I like giving my kids Valentines Day presents. I like getting them a little bear or P.J. or even some chocolate.
I have to go today and get that done. I am putting it off. Mentally and physically. Like I can’t find the strength to go wandering around getting cards and gifts for my beloved and the boys.
I think I love D more today than I ever have in my entire relationship with him, and yet something is missing. Some one is missing. Given that today is a day of love and hearts, how do you contend with conflicting feelings of love and heart break all at the same time?
Is it OK for me to feel my heart swell when I think of D? Is it OK that I want to show my boys how much I love them? What about Xavier? How do I show him how much he is loved?

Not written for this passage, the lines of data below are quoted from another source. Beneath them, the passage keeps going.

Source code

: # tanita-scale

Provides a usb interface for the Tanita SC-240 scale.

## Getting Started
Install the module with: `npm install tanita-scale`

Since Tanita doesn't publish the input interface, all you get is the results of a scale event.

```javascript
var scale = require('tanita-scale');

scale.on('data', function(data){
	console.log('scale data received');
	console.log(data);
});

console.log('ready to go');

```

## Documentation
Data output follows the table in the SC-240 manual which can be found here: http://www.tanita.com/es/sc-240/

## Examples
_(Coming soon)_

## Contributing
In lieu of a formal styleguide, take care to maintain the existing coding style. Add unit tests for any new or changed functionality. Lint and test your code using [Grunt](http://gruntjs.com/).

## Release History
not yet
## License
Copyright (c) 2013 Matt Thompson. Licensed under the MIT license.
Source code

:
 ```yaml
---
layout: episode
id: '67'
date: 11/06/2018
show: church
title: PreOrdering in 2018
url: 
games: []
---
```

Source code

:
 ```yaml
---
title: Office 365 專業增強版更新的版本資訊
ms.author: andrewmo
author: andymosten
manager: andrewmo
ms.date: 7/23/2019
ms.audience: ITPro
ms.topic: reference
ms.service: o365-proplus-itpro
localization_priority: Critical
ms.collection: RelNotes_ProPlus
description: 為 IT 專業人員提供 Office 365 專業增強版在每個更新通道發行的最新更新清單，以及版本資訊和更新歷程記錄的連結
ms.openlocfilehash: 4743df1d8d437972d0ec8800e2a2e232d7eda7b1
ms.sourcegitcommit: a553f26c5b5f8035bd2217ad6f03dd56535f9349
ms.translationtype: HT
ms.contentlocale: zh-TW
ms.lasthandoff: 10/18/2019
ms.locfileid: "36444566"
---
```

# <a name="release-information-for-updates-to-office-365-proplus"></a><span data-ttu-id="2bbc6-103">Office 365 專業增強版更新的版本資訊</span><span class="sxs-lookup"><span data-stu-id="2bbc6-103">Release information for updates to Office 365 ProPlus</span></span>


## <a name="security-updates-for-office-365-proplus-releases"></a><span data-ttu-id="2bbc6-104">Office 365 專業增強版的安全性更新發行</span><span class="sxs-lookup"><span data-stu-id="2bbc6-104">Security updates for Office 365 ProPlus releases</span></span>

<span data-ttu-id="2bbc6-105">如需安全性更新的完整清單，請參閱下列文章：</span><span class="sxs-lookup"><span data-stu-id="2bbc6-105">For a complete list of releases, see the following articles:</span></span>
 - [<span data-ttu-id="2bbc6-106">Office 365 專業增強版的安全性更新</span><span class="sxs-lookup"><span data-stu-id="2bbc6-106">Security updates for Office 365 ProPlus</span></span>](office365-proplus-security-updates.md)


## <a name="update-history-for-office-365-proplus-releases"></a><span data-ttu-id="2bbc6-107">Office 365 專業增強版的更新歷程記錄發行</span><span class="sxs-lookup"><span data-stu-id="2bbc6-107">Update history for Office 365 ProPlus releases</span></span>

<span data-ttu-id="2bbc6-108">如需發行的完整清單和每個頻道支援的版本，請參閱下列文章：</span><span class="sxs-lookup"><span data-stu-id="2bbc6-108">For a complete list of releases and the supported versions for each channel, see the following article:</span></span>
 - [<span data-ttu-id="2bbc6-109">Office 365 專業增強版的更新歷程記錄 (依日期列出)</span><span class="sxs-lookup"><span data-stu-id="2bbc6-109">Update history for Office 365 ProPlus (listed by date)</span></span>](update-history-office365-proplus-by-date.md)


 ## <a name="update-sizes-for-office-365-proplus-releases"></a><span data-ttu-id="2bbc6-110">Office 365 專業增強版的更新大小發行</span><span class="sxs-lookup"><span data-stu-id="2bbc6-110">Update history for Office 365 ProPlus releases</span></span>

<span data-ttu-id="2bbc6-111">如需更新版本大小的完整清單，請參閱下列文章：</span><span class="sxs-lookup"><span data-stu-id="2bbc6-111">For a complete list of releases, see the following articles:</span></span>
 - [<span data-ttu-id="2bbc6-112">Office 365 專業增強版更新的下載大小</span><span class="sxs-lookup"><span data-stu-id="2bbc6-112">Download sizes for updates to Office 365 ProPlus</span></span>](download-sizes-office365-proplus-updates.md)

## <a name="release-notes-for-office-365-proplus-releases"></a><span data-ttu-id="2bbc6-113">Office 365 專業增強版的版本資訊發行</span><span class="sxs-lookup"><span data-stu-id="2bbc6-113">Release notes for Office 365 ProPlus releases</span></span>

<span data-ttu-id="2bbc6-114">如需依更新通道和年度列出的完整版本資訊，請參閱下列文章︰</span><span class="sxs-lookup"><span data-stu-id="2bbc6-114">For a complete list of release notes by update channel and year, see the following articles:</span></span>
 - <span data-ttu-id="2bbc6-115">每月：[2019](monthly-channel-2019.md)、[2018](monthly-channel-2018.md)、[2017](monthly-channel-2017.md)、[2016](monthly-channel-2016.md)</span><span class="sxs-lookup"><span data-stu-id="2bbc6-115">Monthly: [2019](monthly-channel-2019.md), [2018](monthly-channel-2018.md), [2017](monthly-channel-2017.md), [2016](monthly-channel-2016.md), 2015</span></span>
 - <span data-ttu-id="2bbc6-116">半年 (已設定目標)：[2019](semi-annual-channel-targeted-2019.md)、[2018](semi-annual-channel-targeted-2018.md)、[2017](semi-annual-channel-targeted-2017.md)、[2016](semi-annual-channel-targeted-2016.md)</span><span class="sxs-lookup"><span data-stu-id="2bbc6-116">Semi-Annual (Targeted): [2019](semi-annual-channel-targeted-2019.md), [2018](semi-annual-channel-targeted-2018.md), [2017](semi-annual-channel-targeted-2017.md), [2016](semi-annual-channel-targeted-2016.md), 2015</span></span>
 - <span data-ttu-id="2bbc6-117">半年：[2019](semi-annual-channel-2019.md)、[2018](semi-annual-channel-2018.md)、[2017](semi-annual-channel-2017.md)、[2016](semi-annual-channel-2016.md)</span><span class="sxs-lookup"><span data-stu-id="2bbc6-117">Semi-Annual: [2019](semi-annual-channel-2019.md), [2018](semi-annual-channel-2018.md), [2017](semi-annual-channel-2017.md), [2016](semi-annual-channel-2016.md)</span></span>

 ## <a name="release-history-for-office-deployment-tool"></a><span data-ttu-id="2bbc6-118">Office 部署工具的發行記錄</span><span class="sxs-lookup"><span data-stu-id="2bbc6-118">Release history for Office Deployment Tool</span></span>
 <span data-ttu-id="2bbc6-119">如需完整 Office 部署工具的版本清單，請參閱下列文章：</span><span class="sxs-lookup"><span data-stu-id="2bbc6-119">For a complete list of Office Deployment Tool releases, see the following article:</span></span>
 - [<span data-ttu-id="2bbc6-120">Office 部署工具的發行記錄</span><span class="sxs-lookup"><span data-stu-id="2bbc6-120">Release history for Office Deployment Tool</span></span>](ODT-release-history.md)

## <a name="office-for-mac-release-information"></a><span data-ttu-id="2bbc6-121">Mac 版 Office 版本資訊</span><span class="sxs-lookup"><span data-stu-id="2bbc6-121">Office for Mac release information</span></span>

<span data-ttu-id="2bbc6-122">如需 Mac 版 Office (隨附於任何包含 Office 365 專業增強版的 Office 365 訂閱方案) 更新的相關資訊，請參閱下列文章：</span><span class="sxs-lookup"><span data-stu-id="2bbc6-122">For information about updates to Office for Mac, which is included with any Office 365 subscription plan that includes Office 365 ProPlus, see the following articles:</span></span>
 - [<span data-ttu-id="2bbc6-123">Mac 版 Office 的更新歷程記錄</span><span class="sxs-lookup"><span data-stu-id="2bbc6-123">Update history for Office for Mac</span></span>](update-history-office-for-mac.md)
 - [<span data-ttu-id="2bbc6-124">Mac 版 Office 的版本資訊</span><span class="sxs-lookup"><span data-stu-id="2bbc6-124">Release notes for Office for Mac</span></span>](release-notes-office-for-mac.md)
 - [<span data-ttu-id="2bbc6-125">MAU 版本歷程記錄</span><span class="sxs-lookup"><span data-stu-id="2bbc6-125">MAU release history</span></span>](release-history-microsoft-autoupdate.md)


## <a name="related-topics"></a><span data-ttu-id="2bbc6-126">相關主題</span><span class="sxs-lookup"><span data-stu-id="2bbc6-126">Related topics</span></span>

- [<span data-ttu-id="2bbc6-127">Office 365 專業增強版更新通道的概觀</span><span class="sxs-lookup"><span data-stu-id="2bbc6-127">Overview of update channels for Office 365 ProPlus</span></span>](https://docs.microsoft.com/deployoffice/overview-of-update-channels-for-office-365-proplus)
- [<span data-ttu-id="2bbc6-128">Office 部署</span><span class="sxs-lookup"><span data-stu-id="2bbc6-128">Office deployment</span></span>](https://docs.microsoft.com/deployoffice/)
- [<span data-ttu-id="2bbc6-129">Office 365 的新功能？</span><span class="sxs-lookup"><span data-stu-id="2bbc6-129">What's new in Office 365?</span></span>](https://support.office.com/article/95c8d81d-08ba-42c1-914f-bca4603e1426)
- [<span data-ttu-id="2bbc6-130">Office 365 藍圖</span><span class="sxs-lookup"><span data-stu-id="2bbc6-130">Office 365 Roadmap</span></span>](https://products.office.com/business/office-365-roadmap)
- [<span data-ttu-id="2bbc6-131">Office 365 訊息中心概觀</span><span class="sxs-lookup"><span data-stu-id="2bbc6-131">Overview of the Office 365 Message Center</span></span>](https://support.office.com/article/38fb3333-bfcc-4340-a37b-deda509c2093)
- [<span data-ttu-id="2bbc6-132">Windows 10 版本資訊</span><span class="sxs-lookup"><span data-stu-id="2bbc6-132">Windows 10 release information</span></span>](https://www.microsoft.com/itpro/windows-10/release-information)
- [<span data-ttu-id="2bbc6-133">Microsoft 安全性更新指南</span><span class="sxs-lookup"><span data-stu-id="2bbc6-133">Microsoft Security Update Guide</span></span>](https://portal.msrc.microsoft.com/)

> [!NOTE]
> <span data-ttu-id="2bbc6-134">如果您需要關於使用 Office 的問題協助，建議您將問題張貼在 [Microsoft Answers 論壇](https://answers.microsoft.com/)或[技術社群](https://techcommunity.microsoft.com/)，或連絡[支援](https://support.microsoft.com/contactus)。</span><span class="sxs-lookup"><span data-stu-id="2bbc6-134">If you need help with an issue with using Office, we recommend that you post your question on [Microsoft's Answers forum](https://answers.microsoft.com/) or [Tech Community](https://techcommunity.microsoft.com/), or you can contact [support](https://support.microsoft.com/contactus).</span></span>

He should be here damn it! He should be having his first Valentines Day with us. His cheeks should be rosy like Cupids, and I should be chasing M away from Elmira-ing him…
I should feel tired and exhausted from night feedings. We should be running out of our stockpiled diapers. I should be off to Old Navy for Valentine day pajamas for my three boys.
Instead, my beloved feels today is dreary & M was hurt there was no card for him this morning. It’s like love was sucked out of our lives when Xavier died. D gave me a lovely card this morning and a gift certificate for a mani and pedi. It was very nice, but I don’t think any of us are really into to it this year.
I miss him today…I miss him everyday, but sometimes, when I really feel he is missing us too, it feels bigger.
I don’t know, today my thoughts feel disjointed, like the smile on my face isn’t genuine. I’m trying though.
Happy Valentines Day.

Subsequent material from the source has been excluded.